Accession Number : ADP008263

Title :   Room Temperature Persistent Spectral Hole Burning in Distributions of Optical Cavities: A Simple Fabry-Perot Model,

Corporate Author : POLYTECHNIC UNIV BROOKLYN NY DEPT OF PHYSICS

Personal Author(s) : Pack, Dee W.

Report Date : 22 MAY 1992

Pagination or Media Count : 8

Abstract : Efforts to create materials in which to burn holes at higher temperatures face an inherent contradiction: the need for inhomogeneous line broadening from host-guest interactions, vs. the desire to limit the homogeneous line broadening from thermal fluctuations of host-guest interactions (i.e. phonon broadening).

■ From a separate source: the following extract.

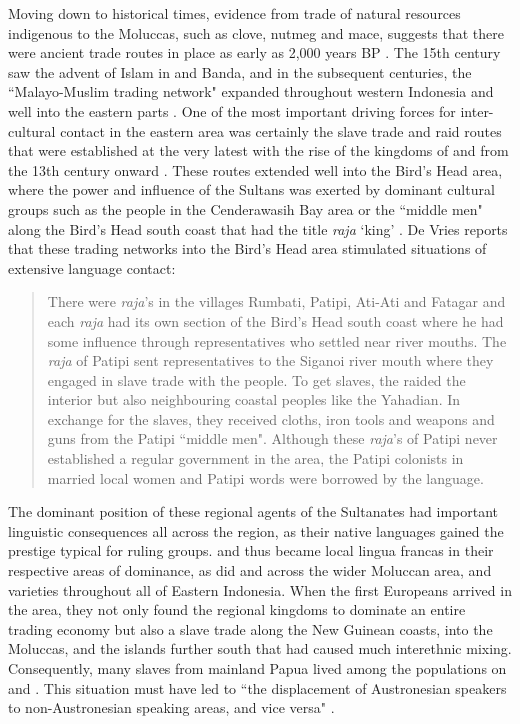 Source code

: Moving down to historical times, evidence from trade of natural resources indigenous to the Moluccas, such as clove, nutmeg and mace, suggests that there were ancient trade routes in place as early as 2,000 years BP \citep{klamer2008east}. The 15th century saw the advent of Islam in  and Banda, and in the subsequent centuries, the ``Malayo-Muslim trading network" expanded throughout western Indonesia and well into the eastern parts \citep{klamer2008east}. One of the most important driving forces for inter-cultural contact in the eastern area was certainly the slave trade and raid routes that were established at the very latest with the rise of the kingdoms of  and  from the 13th century onward \citep{klamer2008east}. These routes extended well into the Bird's Head area, where the power and influence of the Sultans was exerted by dominant cultural groups such as the  people in the Cenderawasih Bay area \citep[2]{vanheuvel2006} or the  ``middle men" along the Bird's Head south coast that had the title \textit{raja} `king' \citep[2]{devries2004}. De Vries reports that these trading networks into the Bird's Head area stimulated situations of extensive language contact:

\begin{quote}There were \textit{raja}'s in the villages Rumbati, Patipi, Ati-Ati and Fatagar and each \textit{raja} had its own section of the Bird's Head south coast where he had some influence through representatives who settled near river mouths. The \textit{raja} of Patipi sent representatives to the Siganoi river mouth where they engaged in slave trade with the  people. To get slaves, the  raided the interior but also neighbouring coastal peoples like the Yahadian. In exchange for the slaves, they received cloths, iron tools and weapons and guns from the Patipi ``middle men". Although these \textit{raja}'s of Patipi never established a regular government in the  area, the Patipi colonists in  married local women and Patipi words were borrowed by the  language.\end{quote}

The dominant position of these regional agents of the Sultanates had important linguistic consequences all across the region, as their native languages gained the prestige typical for ruling groups.  and  thus became local lingua francas in their respective areas of dominance, as did  and  across the wider Moluccan area, and  varieties throughout all of Eastern Indonesia. When the first Europeans arrived in the area, they not only found the regional kingdoms to dominate an entire trading economy but also a slave trade along the New Guinean coasts, into the Moluccas, and the islands further south that had caused much interethnic mixing. Consequently, many slaves from mainland Papua lived among the populations on  and . This situation must have led to ``the displacement of Austronesian speakers to non-Austronesian speaking areas, and vice versa" \citep[105f.]{klamer2008east}.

A different approach to the question of how to bum holes at high temperatures was recently conceived and experimentally confirmed. This approach relies on using distributions of chromophore-doped optical cavities as the hole burning medium. The effect was recently observed in dye-doped micro-spheres. As a simple model illustrating the important effects characteristic to these Mie theory cavity resonances in spheres, the Fabry-Perot is treated analytically and numerically in this work. The dynamic consequences of confining emitting species in cavities has been an active topic of research in recent years. Spectroscopic aspects of doped cavities have received less attention, however. Placing optically active molecules within cavities imposes periodically varying structure on the molecular spectrum. The spectrum of dye molecules in a single cavity will contain sharp lines at wavelengths satisfying the cavity round trip equation, with widths that reflect the confinement time of the light inside the cavity. This may be thought of as the homogeneous linewidth imposed by the cavity. Arnold and coworkers demonstrated that a distribution of cavity sizes (the radii of microspheres in Ref. 1) imposes an inhomogeneous spectral distribution, and that this can be taken advantage of to bum spectral holes at room temperature. Interest in this phenomena is sparked by its nature as a new type of hole burning effect, its possible utility for frequency domain optical memory, and its use to size and study the motion of distributions of micros heres.

Descriptors :   *MOLECULAR SPECTROSCOPY, CAVITIES, CHROMOPHORES, DYES, FREQUENCY, FREQUENCY DOMAIN, HIGH TEMPERATURE, INTERACTIONS, LIGHT, MICROSPHERES, MODELS, MOLECULES, MOTION, PHONONS, ROOM TEMPERATURE, SPHERES, TEMPERATURE, TIME, WIDTH, OPTICAL PROPERTIES, RESONANCE, REFLECTIVITY.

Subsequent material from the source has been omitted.